A Disputed History of the Tranky Doo

Written and copyright by Harri Heinila

Misleading claims about Pepsi Bethel as the creator of the Tranky Doo routine, which was also called the Savoy Routine, have recently been circulating to a worrying degree.[i] Those misleading claims prompted this short article of the Tranky Doo. The misconception of Pepsi Bethel as the creator of the Tranky Doo goes back to jazz dancer and historian Mura Dehn’s Spirit Moves documentary from the 1950s. One of its scenes of the Tranky Doo shows three dancers, Albert ‘Al’ Minns, Alfred ‘Pepsi’ Bethel, and Leon James, performing the routine.[ii] Obviously, because Pepsi Bethel danced in the middle and was flanked by Al Minns and Leon James, it has been alluring to consider Bethel as the leader of the pack. Probably that has led some of those who watched the scene to draw a far-fetched conclusion of Bethel as a creator of the Tranky Doo routine. Lainey Silver in her Tranky Doo article from 2015 stated that Jun Maruta, who was lucky to discuss the Tranky Doo with Pepsi Bethel, told her that Bethel denied creating the routine.[iii] We also know that Mura Dehn used another Savoy Lindy Hopper, Esther Washington, instead of Pepsi Bethel for the second scene of the Tranky Doo in the Spirit Moves. Like Bethel, also Washington was flanked by Minns and James. This second scene unfortunately did not end up in the commonly available version of the Spirit Moves.[iv]

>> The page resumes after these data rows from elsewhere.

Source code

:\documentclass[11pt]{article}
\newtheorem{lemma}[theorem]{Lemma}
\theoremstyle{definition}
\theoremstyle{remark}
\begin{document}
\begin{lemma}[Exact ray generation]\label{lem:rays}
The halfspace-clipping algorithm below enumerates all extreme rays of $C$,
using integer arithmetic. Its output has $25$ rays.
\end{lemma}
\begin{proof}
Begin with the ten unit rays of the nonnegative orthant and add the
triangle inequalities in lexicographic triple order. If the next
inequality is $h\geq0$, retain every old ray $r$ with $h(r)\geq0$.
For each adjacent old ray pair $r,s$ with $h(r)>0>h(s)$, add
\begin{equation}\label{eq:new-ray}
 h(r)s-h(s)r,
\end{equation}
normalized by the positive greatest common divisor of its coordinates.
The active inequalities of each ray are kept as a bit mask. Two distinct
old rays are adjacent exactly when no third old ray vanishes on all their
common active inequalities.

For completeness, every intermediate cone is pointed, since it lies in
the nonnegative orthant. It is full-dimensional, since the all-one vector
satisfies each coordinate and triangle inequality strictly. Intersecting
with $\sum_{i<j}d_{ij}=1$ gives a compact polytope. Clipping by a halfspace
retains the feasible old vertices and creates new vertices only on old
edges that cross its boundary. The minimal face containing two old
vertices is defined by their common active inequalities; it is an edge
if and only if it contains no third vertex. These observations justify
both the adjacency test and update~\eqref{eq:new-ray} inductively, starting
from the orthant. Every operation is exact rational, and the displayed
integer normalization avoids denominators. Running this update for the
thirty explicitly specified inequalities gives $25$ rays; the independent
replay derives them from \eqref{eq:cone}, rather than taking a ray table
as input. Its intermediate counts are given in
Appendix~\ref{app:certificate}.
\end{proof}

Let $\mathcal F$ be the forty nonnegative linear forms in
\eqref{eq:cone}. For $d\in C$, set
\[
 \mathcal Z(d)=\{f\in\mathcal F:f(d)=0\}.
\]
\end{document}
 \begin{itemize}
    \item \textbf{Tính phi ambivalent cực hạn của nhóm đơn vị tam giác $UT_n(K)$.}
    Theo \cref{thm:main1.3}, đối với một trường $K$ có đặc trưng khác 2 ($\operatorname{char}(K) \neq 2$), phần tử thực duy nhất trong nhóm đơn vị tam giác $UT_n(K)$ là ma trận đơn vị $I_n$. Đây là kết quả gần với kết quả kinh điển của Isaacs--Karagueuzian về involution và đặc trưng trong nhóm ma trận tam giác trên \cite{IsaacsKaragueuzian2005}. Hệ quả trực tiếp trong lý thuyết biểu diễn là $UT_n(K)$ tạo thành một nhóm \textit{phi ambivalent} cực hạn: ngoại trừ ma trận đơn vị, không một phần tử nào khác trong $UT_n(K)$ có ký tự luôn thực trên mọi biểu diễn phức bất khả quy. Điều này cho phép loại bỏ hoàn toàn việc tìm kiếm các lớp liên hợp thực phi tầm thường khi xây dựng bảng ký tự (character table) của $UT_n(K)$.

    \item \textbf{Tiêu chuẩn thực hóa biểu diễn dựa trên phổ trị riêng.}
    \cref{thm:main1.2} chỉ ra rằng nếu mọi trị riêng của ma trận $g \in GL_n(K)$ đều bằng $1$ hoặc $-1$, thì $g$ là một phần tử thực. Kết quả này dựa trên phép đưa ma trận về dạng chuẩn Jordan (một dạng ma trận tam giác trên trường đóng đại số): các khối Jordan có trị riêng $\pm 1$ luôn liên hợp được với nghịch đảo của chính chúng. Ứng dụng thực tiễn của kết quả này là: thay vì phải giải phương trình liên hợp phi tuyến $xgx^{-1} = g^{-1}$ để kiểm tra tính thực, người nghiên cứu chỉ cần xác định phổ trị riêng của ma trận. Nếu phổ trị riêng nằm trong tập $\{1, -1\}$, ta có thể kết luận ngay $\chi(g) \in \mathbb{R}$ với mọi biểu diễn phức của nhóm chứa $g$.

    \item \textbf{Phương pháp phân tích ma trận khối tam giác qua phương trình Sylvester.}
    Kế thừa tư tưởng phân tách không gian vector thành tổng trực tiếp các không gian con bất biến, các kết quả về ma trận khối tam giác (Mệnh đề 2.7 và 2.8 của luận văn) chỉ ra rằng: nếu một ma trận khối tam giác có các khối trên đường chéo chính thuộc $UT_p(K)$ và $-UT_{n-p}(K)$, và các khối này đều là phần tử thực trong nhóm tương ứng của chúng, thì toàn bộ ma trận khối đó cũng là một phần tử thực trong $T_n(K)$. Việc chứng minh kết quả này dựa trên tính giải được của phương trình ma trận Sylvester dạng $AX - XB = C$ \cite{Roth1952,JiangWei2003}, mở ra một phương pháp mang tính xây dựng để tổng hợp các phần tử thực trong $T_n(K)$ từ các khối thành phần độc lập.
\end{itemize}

It could be argued, or to be exact, speculated, whether there would exist any mention of Pepsi Bethel as the creator of the Tranky Doo if the second scene instead of the scene with Pepsi Bethel had been included in the version of the Spirit Moves that is available and circulating in public. Despite parts of the second scene of the Tranky Doo with the trio, Al Minns, Esther Washington, and Leon James, were shown in the Watch Me Move documentary from 1986, which was aired “nationally over PBS” in the US in September 1987, obviously no one has claimed Esther Washington as the creator of the Tranky Doo.[v]

Otherwise, as the creators of the Tranky Doo have been suggested, in particular, Frankie Manning, and Al Minns and Leon James. Also Thomas ‘Tops’ Lee and Wilda Crawford, and Herbert ‘Whitey’ White have been mentioned in this context, although White was mentioned in terms of a teacher of the routine, and Lee and Crawford as early performers of the routine.[vi] Frankie Manning’s claim of being the creator of the Tranky Doo can be found from his autobiography that was published in 2007. In it, Manning explained how he created the routine based on steps of a Chicagoan chorus girl named Tranky Doo. He did not explain when he exactly created the routine. But he claimed that people “who watched us picked it up” when his Congaroos dance group performed the Tranky Doo at the Savoy Ballroom. This had to be after Manning came back from the military service in 1946 because his Congaroos began to perform the Tranky Doo after his return to a civilian life from the Second World War.[vii] However, we know that Thomas ‘Tops’ Lee and Wilda Crawford did the Tranky Doo in the movie Love in Syncopation from 1946. It is unclear whether the Tranky Doo scene in the movie was filmed earlier than in 1946, but the Tranky Doo scene in the movie shows that by 1946 the Tranky Doo had got a traction. So far, there has not been any other evidence for Lee and Crawford’s role in the history of the Tranky Doo, and it is questionable whether they could be claimed as the creators of it.[viii]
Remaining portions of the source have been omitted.